I expect to gain some "traction" in SIMAP and Rosetta in February. Both projects have resisted the attentions of my hordes to this point.

The local horde is reeling from a spate of recent failures! November, December, and January have seen a record number of apparent failures in the local horde.

[*]Guardian (Tyan S2460 Dual Processor Motherboard) - This computer ran pretty much flawlessly for about 42 months. It began with a random crash. On reboot, a processor failed to be recognized. Testing has shown that the Antec TruPower 480 PSU has a failed power ready output which shouldn't be that big of a deal since all other outputs are within normal tolerances. Further testing showed one of the MP2000 processors is dead. The 512MB PC2100 ECC REG RAM refuses to be recognized by any motherboard that I have so I presume it is dead too! I replaced the suspect PSU and I pulled the Shuttle AN35N 400 Ultra Motherboard and Athlon Mobile XP3000+ from my library computer and now Guardian lives again. I upgraded the RAM to 768MB from 512MB. The Household File server lives again!

[*]Tyan S2462 Dual Processor Motherboard - a replacement for the S2460 in Guardian that was DOA.

[*]Bikini (Shuttle AN35N 400 Ultra) just crashed and failed to post ever again. Bad Caps in a cheap PSU! A lesson learned. Bikini may yet live again but that is a down the road thing as this computer is a pure cruncher.

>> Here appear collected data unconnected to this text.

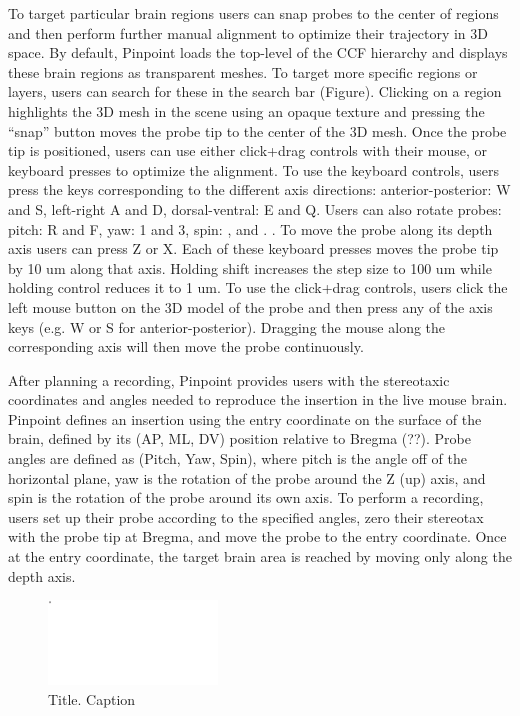 To target particular brain regions users can snap probes to the center of regions and then perform further manual alignment to optimize their trajectory in 3D space. By default, Pinpoint loads the top-level of the CCF hierarchy and displays these brain regions as transparent meshes. To target more specific regions or layers, users can search for these in the search bar (Figure). Clicking on a region highlights the 3D mesh in the scene using an opaque texture and pressing the ``snap'' button moves the probe tip to the center of the 3D mesh. Once the probe tip is positioned, users can use either click+drag controls with their mouse, or keyboard presses to optimize the alignment. To use the keyboard controls, users press the keys corresponding to the different axis directions: anterior-posterior: W and S, left-right A and D, dorsal-ventral: E and Q. Users can also rotate probes: pitch: R and F, yaw: 1 and 3, spin: , and . . To move the probe along its depth axis users can press Z or X. Each of these keyboard presses moves the probe tip by 10 um along that axis. Holding shift increases the step size to 100 um while holding control reduces it to 1 um. To use the click+drag controls, users click the left mouse button on the 3D model of the probe and then press any of the axis keys (e.g. W or S for anterior-posterior). Dragging the mouse along the corresponding axis will then move the probe continuously.

After planning a recording, Pinpoint provides users with the stereotaxic coordinates and angles needed to reproduce the insertion in the live mouse brain. Pinpoint defines an insertion using the entry coordinate on the surface of the brain, defined by its (AP, ML, DV) position relative to Bregma (??). Probe angles are defined as (Pitch, Yaw, Spin), where pitch is the angle off of the horizontal plane, yaw is the rotation of the probe around the Z (up) axis, and spin is the rotation of the probe around its own axis. To perform a recording, users set up their probe according to the specified angles, zero their stereotax with the probe tip at Bregma, and move the probe to the entry coordinate. Once at the entry coordinate, the target brain area is reached by moving only along the depth axis.

\begin{figure}
\centering
\includegraphics[keepaspectratio,width=0.4\textwidth]{figures/figure-2.pdf}
\caption[mini-caption]{Title. Caption}
\label{fig:coordinate_spaces}
\end{figure}

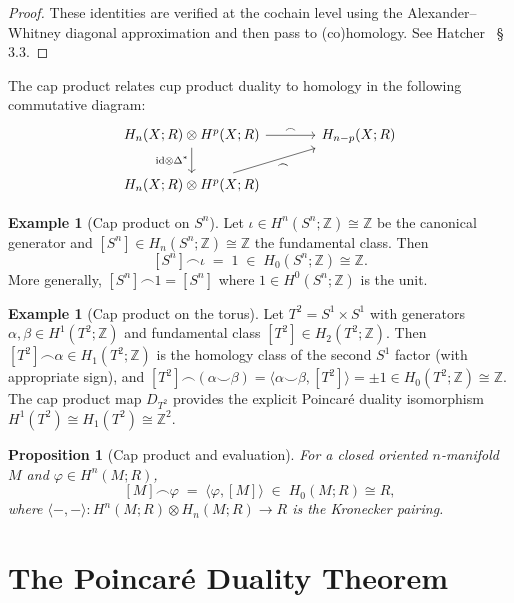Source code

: \documentclass[12pt,a4paper,openany]{book}
\theoremstyle{definition}
\newtheorem{example}[definition]{Example}
\theoremstyle{plain}
\newtheorem{proposition}[definition]{Proposition}
\theoremstyle{remark}
\newcommand{\Z}{\mathbb{Z}}
\begin{document}
\begin{proof}
These identities are verified at the cochain level using the
Alexander--Whitney diagonal approximation
and then pass to (co)homology.  See Hatcher~\cite{hatcher} \S\,3.3.
\end{proof}

The cap product relates cup product duality to homology in the
following commutative diagram:
\[
\begin{tikzcd}[column sep=large]
  H_n(X;R)\otimes H^p(X;R) \ar[r,"\frown"]
    \ar[d,"\mathrm{id}\otimes\Delta^*"']
  & H_{n-p}(X;R) \\
  H_n(X;R)\otimes H^p(X;R) \ar[ru,"\frown"']
\end{tikzcd}
\]

\begin{example}[Cap product on $S^n$]
Let $\iota\in H^n(S^n;\Z)\cong\Z$ be the canonical generator and
$[S^n]\in H_n(S^n;\Z)\cong\Z$ the fundamental class.  Then
\[
  [S^n]\frown\iota \;=\; 1 \;\in\; H_0(S^n;\Z)\cong\Z.
\]
More generally, $[S^n]\frown 1 = [S^n]$ where
$1\in H^0(S^n;\Z)$ is the unit.
\end{example}

\begin{example}[Cap product on the torus]
Let $T^2=S^1\times S^1$ with generators $\alpha,\beta\in H^1(T^2;\Z)$
and fundamental class $[T^2]\in H_2(T^2;\Z)$.  Then
$[T^2]\frown\alpha\in H_1(T^2;\Z)$ is the homology class of the
second $S^1$ factor (with appropriate sign), and
$[T^2]\frown(\alpha\smile\beta) = \langle\alpha\smile\beta,[T^2]\rangle
= \pm1\in H_0(T^2;\Z)\cong\Z$.  The cap product map $D_{T^2}$
provides the explicit Poincar\'e duality isomorphism
$H^1(T^2)\cong H_1(T^2)\cong\Z^2$.
\end{example}

\begin{proposition}[Cap product and evaluation]
\label{prop:cap-evaluation}
For a closed oriented $n$-manifold~$M$ and $\varphi\in H^n(M;R)$,
\[
  [M]\frown\varphi \;=\; \langle\varphi,[M]\rangle \;\in\;
  H_0(M;R)\cong R,
\]
where $\langle-,-\rangle\colon H^n(M;R)\otimes H_n(M;R)\to R$ is the
Kronecker pairing.
\end{proposition}

\section{The Poincar\'e Duality Theorem}\label{sec:pd-theorem}
\end{document}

[*]TheBrain (Shuttle MN31N) I built three identical micro ATX based computers in 2002. Trinity, Pinky, and TheBrain, to replace 3 aging dual pentium 200 computers. All had Shuttle MN31N motherboards, Athlon XP2400+, and 2 x 256MB Golden Dragon Value PC3200. TheBrain has experienced random Lock-Ups (usually about every other month) for about the last year. I finally decided it was time to upgrade it to Windows 2003 Server. I saved everything off ... installed the new OS and TheBrain turned up lame. Memory tests confirm that something is amiss with the motherboard or processor or onboard video memory. There are very apparent anomalies in the video during the memory testing. I'll pick the motherboard as the failed component. The PSU tests OK but I have never been pleased with the voltages from it so it will be history too. At this point, a replacement PSU, motherboard, and processor are on the way. This will be the first of the 3 to be upgraded to an Athlon 64 3200+ Venus. I'll test the XP2400+ and, if OK, will replace a XP2000+ in another computer ... a fairly nice upgrade for both systems. Alas, an Opteron or Dual Core was not in the budget this time :(

[*]Smoke (Shuttle MN31N) Yet another micro ATX based computer built in 2002. This has a transparent smoke gray plexiglass case. Apparently, the video RAM has failed in the onboard video. I added an AGP card and all seems well for the moment.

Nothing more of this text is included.